◆ Brief
What is needed is a verbatim copy of every record below, with the pictures left out.

◆ Records for this exercise
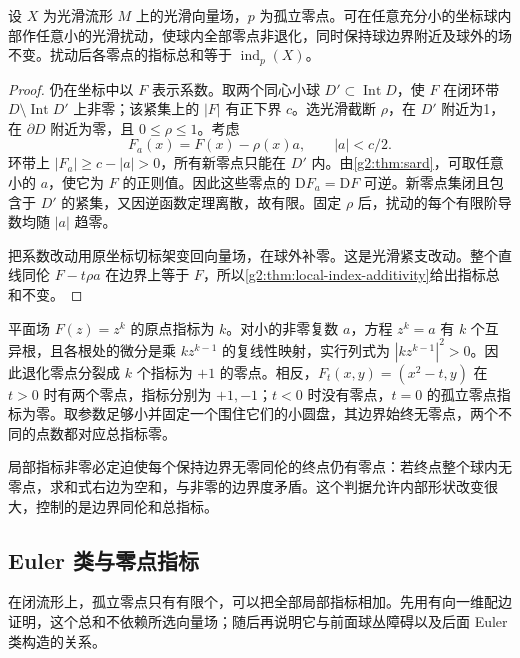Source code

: \begin{proposition}\label{g2:prop:local-transverse-vector-perturbation}
	设 \(X\) 为光滑流形 \(M\) 上的光滑向量场，\(p\) 为孤立零点。可在任意充分小的坐标球内部作任意小的光滑扰动，使球内全部零点非退化，同时保持球边界附近及球外的场不变。扰动后各零点的指标总和等于 \(\operatorname{ind}_p(X)\)。
\end{proposition}
\begin{proof}
	仍在坐标中以 \(F\) 表示系数。取两个同心小球 \(D'\subset\operatorname{Int}D\)，使 \(F\) 在闭环带 \(D\setminus\operatorname{Int}D'\) 上非零；该紧集上的 \(|F|\) 有正下界 \(c\)。选光滑截断 \(\rho\)，在 \(D'\) 附近为1，在 \(\partial D\) 附近为零，且 \(0\le\rho\le1\)。考虑
	\[
		F_a(x)=F(x)-\rho(x)a,\qquad |a|<c/2.
	\]
	环带上 \(|F_a|\ge c-|a|>0\)，所有新零点只能在 \(D'\) 内。由\cref{g2:thm:sard}，可取任意小的 \(a\)，使它为 \(F\) 的正则值。因此这些零点的 \(\mathrm DF_a=\mathrm DF\) 可逆。新零点集闭且包含于 \(D'\) 的紧集，又因逆函数定理离散，故有限。固定 \(\rho\) 后，扰动的每个有限阶导数均随 \(|a|\) 趋零。

	把系数改动用原坐标切标架变回向量场，在球外补零。这是光滑紧支改动。整个直线同伦 \(F-t\rho a\) 在边界上等于 \(F\)，所以\cref{g2:thm:local-index-additivity}给出指标总和不变。
\end{proof}

\begin{example}\label{g2:exm:index-splitting-polynomial}
	平面场 \(F(z)=z^k\) 的原点指标为 \(k\)。对小的非零复数 \(a\)，方程 \(z^k=a\) 有 \(k\) 个互异根，且各根处的微分是乘 \(kz^{k-1}\) 的复线性映射，实行列式为 \(|kz^{k-1}|^2>0\)。因此退化零点分裂成 \(k\) 个指标为 \(+1\) 的零点。相反，\(F_t(x,y)=(x^2-t,y)\) 在 \(t>0\) 时有两个零点，指标分别为 \(+1,-1\)；\(t<0\) 时没有零点，\(t=0\) 的孤立零点指标为零。取参数足够小并固定一个围住它们的小圆盘，其边界始终无零点，两个不同的点数都对应总指标零。
\end{example}

局部指标非零必定迫使每个保持边界无零同伦的终点仍有零点：若终点整个球内无零点，求和式右边为空和，与非零的边界度矛盾。这个判据允许内部形状改变很大，控制的是边界同伦和总指标。

\subsection{Euler 类与零点指标}
\label{g2:subsec:1603:04}

在闭流形上，孤立零点只有有限个，可以把全部局部指标相加。先用有向一维配边证明，这个总和不依赖所选向量场；随后再说明它与前面球丛障碍以及后面 Euler 类构造的关系。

◆ Response
Source code

: \begin{proposition}\label{g2:prop:local-transverse-vector-perturbation}
	设 \(X\) 为光滑流形 \(M\) 上的光滑向量场，\(p\) 为孤立零点。可在任意充分小的坐标球内部作任意小的光滑扰动，使球内全部零点非退化，同时保持球边界附近及球外的场不变。扰动后各零点的指标总和等于 \(\operatorname{ind}_p(X)\)。
\end{proposition}
\begin{proof}
	仍在坐标中以 \(F\) 表示系数。取两个同心小球 \(D'\subset\operatorname{Int}D\)，使 \(F\) 在闭环带 \(D\setminus\operatorname{Int}D'\) 上非零；该紧集上的 \(|F|\) 有正下界 \(c\)。选光滑截断 \(\rho\)，在 \(D'\) 附近为1，在 \(\partial D\) 附近为零，且 \(0\le\rho\le1\)。考虑
	\[
		F_a(x)=F(x)-\rho(x)a,\qquad |a|<c/2.
	\]
	环带上 \(|F_a|\ge c-|a|>0\)，所有新零点只能在 \(D'\) 内。由\cref{g2:thm:sard}，可取任意小的 \(a\)，使它为 \(F\) 的正则值。因此这些零点的 \(\mathrm DF_a=\mathrm DF\) 可逆。新零点集闭且包含于 \(D'\) 的紧集，又因逆函数定理离散，故有限。固定 \(\rho\) 后，扰动的每个有限阶导数均随 \(|a|\) 趋零。

	把系数改动用原坐标切标架变回向量场，在球外补零。这是光滑紧支改动。整个直线同伦 \(F-t\rho a\) 在边界上等于 \(F\)，所以\cref{g2:thm:local-index-additivity}给出指标总和不变。
\end{proof}

\begin{example}\label{g2:exm:index-splitting-polynomial}
	平面场 \(F(z)=z^k\) 的原点指标为 \(k\)。对小的非零复数 \(a\)，方程 \(z^k=a\) 有 \(k\) 个互异根，且各根处的微分是乘 \(kz^{k-1}\) 的复线性映射，实行列式为 \(|kz^{k-1}|^2>0\)。因此退化零点分裂成 \(k\) 个指标为 \(+1\) 的零点。相反，\(F_t(x,y)=(x^2-t,y)\) 在 \(t>0\) 时有两个零点，指标分别为 \(+1,-1\)；\(t<0\) 时没有零点，\(t=0\) 的孤立零点指标为零。取参数足够小并固定一个围住它们的小圆盘，其边界始终无零点，两个不同的点数都对应总指标零。
\end{example}

局部指标非零必定迫使每个保持边界无零同伦的终点仍有零点：若终点整个球内无零点，求和式右边为空和，与非零的边界度矛盾。这个判据允许内部形状改变很大，控制的是边界同伦和总指标。

\subsection{Euler 类与零点指标}
\label{g2:subsec:1603:04}

在闭流形上，孤立零点只有有限个，可以把全部局部指标相加。先用有向一维配边证明，这个总和不依赖所选向量场；随后再说明它与前面球丛障碍以及后面 Euler 类构造的关系。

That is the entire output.